Côté logiciels, l’arrivée d’Office 95 dans la foulée du système renforce l’association entre Windows et productivité. Les CD-ROM grand public et les accords avec les constructeurs contribuent à installer durablement cette combinaison dans les foyers. L’ordinateur personnel devient aussi un outil de travail, de gestion, d’apprentissage – pas seulement une machine à jouer ou à taper du texte.
Mais Microsoft voit déjà plus loin. Avec Windows 95, l’entreprise amorce aussi l’ouverture vers le Web. Internet Explorer débarque via le pack Microsoft Plus! dès le lancement. Il sera rapidement intégré nativement par les constructeurs sur les versions suivantes, avec une présence encore plus profonde à partir d’IE 4. Les connexions 56k, standardisées avec la norme V.90 à partir de 1998, n’arriveront que plus tard. Mais le terrain est déjà prêt. L’informatique domestique est en train de devenir connectée.
Trente ans d’usage en héritage… pour combien de temps encore ?
On peut débattre de la date de naissance de l’informatique personnelle. Mais si l’on parle d’un usage véritablement domestique – avec une interface graphique intuitive, des logiciels préinstallés, un accès facilité au Web et une communication de masse –, alors Windows 95 marque un point de bascule.

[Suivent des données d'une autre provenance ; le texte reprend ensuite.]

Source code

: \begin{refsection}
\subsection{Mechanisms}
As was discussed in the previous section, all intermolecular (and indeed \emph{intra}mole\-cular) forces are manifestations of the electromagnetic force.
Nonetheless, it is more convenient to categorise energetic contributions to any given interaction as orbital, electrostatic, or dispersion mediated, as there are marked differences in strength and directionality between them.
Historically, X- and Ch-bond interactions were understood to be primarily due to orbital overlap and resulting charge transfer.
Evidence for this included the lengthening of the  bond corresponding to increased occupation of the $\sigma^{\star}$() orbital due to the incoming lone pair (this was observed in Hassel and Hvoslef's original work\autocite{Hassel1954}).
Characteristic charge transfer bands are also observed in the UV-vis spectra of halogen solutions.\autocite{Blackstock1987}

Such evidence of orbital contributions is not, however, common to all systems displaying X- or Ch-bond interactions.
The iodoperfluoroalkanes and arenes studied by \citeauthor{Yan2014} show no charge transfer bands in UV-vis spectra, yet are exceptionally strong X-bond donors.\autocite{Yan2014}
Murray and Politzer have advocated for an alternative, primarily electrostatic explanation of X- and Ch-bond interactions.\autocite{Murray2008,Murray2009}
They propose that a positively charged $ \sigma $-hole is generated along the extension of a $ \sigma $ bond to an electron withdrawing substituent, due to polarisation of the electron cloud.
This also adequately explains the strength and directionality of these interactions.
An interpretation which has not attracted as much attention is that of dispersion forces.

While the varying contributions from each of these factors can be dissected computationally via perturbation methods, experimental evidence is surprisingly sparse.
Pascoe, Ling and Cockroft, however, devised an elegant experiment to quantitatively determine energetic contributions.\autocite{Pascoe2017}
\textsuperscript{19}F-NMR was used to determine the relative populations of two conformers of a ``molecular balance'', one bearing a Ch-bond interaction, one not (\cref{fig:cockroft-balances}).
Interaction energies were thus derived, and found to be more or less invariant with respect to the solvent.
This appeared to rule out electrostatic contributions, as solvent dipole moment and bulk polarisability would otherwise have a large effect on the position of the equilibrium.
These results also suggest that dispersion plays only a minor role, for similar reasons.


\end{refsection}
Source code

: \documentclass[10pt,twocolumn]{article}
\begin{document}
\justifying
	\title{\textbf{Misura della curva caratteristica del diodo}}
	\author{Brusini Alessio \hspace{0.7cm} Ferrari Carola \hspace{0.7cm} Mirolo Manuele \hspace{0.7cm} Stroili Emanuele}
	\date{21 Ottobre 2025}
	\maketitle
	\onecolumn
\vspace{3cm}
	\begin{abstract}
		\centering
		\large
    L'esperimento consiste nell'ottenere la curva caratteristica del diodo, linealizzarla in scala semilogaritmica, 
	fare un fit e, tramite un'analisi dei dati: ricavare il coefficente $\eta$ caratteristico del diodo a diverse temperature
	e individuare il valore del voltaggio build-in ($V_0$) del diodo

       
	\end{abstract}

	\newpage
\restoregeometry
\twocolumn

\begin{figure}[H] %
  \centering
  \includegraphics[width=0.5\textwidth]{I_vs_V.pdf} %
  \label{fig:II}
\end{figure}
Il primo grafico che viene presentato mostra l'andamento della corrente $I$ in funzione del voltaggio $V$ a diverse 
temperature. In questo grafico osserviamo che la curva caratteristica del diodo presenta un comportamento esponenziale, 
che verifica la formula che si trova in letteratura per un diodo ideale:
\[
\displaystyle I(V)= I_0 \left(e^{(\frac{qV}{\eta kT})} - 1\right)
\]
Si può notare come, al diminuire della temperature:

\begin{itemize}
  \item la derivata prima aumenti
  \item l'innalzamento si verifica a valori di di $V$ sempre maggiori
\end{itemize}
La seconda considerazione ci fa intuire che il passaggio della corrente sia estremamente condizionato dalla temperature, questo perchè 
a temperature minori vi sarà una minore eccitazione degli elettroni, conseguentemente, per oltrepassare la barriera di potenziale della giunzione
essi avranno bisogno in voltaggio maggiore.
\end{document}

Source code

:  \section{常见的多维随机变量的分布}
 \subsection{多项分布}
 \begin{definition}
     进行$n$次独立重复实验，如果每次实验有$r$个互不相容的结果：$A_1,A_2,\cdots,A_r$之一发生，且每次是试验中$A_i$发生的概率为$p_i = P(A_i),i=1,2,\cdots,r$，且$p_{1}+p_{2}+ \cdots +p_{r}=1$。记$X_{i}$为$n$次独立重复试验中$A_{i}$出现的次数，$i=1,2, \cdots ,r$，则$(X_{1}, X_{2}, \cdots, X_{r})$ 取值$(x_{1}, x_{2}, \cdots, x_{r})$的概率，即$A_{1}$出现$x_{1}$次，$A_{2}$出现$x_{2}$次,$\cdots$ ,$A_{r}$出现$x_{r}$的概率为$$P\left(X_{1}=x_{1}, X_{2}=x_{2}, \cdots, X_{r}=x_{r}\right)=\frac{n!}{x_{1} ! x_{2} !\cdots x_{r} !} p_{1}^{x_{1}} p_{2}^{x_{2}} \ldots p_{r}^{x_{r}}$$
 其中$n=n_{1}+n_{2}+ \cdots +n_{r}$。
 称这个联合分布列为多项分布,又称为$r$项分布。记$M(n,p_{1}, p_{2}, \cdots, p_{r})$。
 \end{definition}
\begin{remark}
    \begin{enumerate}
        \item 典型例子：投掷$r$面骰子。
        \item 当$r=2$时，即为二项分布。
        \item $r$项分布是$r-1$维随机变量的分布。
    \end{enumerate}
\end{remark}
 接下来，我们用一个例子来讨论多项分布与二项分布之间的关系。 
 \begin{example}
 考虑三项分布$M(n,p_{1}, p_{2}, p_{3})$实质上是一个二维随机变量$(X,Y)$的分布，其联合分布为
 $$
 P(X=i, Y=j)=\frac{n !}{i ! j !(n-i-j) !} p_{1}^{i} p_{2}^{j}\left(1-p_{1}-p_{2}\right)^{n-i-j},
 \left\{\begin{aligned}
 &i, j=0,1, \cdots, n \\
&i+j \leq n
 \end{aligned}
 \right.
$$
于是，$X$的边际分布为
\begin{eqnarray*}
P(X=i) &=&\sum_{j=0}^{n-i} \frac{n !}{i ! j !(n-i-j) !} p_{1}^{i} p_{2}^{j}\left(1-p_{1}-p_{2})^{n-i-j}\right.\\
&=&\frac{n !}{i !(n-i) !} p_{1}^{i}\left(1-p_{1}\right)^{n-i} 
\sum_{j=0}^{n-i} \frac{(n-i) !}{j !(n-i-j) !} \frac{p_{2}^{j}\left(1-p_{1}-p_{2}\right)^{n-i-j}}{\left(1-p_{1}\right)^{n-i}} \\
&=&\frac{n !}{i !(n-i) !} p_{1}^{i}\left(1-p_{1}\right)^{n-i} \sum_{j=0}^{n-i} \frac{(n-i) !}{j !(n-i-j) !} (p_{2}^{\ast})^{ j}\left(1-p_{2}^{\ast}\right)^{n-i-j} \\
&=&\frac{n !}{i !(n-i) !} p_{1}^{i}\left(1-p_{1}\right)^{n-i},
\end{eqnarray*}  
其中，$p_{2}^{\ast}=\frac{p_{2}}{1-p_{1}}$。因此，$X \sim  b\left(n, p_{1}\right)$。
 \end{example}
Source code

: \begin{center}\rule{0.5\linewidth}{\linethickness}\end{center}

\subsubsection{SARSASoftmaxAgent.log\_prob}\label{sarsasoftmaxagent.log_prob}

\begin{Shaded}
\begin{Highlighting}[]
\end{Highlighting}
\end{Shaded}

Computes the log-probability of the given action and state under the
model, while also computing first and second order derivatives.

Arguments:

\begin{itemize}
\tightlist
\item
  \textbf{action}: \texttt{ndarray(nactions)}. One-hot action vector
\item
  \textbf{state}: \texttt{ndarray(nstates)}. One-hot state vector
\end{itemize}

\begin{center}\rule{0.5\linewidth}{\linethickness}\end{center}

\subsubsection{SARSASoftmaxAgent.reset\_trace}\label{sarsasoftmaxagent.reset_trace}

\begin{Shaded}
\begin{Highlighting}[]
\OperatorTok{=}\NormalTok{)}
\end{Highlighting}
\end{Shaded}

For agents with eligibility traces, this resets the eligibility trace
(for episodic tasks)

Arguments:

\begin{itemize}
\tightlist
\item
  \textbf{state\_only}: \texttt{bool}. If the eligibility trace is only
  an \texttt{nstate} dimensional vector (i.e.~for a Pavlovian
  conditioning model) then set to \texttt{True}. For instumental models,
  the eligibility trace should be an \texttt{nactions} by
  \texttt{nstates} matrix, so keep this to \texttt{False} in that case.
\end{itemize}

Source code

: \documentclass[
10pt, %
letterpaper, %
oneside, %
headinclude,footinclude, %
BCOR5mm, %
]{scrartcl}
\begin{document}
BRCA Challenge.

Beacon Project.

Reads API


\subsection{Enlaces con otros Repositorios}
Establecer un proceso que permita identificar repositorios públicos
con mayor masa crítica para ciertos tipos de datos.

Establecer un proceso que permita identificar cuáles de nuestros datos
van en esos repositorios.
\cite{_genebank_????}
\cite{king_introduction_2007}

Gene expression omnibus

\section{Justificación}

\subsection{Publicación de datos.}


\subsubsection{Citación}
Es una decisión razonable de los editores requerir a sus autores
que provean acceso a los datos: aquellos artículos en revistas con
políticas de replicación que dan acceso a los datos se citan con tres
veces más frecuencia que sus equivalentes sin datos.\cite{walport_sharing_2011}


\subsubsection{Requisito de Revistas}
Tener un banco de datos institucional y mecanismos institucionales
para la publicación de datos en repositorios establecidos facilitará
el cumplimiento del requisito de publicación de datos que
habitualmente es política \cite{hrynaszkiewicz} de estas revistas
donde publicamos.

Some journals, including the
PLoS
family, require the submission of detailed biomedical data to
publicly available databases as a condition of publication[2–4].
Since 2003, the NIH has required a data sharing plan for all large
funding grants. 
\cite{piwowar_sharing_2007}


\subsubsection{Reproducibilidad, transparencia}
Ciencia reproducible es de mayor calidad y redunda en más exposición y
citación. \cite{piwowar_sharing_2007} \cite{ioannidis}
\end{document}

Au-delà de l’interface, le système impose une expérience complète, pensée pour fonctionner dès l’allumage, avec la même organisation sur chaque machine. L’approche est calibrée, reproductible, rendue possible par le rôle central des OEM, qui prééquipent les PC, standardisent les environnements et assurent une certaine homogénéité d’usage. C’est aussi cette structure qui favorise l’intégration progressive d’Internet Explorer, de FAT32, de DirectX, ou encore – plus tard – de la compatibilité USB. L’architecture logicielle et matérielle du PC domestique commence à se figer.
Trente ans plus tard, le menu Démarrer est toujours là. La barre des tâches aussi. Le système de fenêtres, le clic droit, les raccourcis clavier ont traversé les générations sans perdre leur logique d’origine. Et si, aujourd'hui, Windows 11 modernise les icônes, les animations, les interactions, il hérite surtout d’une grammaire d’usage posée en 1995.
C’est peut-être ça, la vraie réussite de Windows 95. Avoir transformé une série de gestes techniques en une culture. Avoir imposé une interface, un mode d’emploi, un cadre. Le PC domestique, tel qu’on le connaît, est une création collective. Mais Microsoft a été la première entreprise à le packager, le diffuser, le figer, jusqu’à cristalliser une vision de l’informatique reproductible et accessible à des millions d’utilisateurs et d’utilisatrices, tant sur le plan ergonomique que financier.
Alors non, Windows 95 n’a pas inventé l’informatique grand public. Il l’a standardisée. Il l’a rendue banale. Et c’est cette banalisation qui, encore aujourd’hui, façonne notre manière d’utiliser un ordinateur. Le système a disparu des machines. Mais son modèle d’usage, lui, continue de tourner partout
Il est d’ailleurs tellement installé qu’on en oublierait presque qu’il a fallu l’inventer. Or Microsoft, aujourd’hui, s’apprête peut-être à en redéfinir les contours. Avec Windows 12 – ou du moins, ce que l’on pressent comme tel – la firme promet un assistant omniprésent, contextuel, capable d’anticiper les besoins et d’agir avant même qu’on le sollicite. Si cette promesse se concrétisait, elle marquerait un tournant majeur. Un virage agentique, qui signerait possiblement la fin du paradigme figé depuis trois décennies – celui d’un système passif, calé sur des gestes familiers.
Et dans ce cas, le PC domestique pourrait bien s’engager dans un nouveau chapitre. À sa manière aussi structurant que celui amorcé en 1995.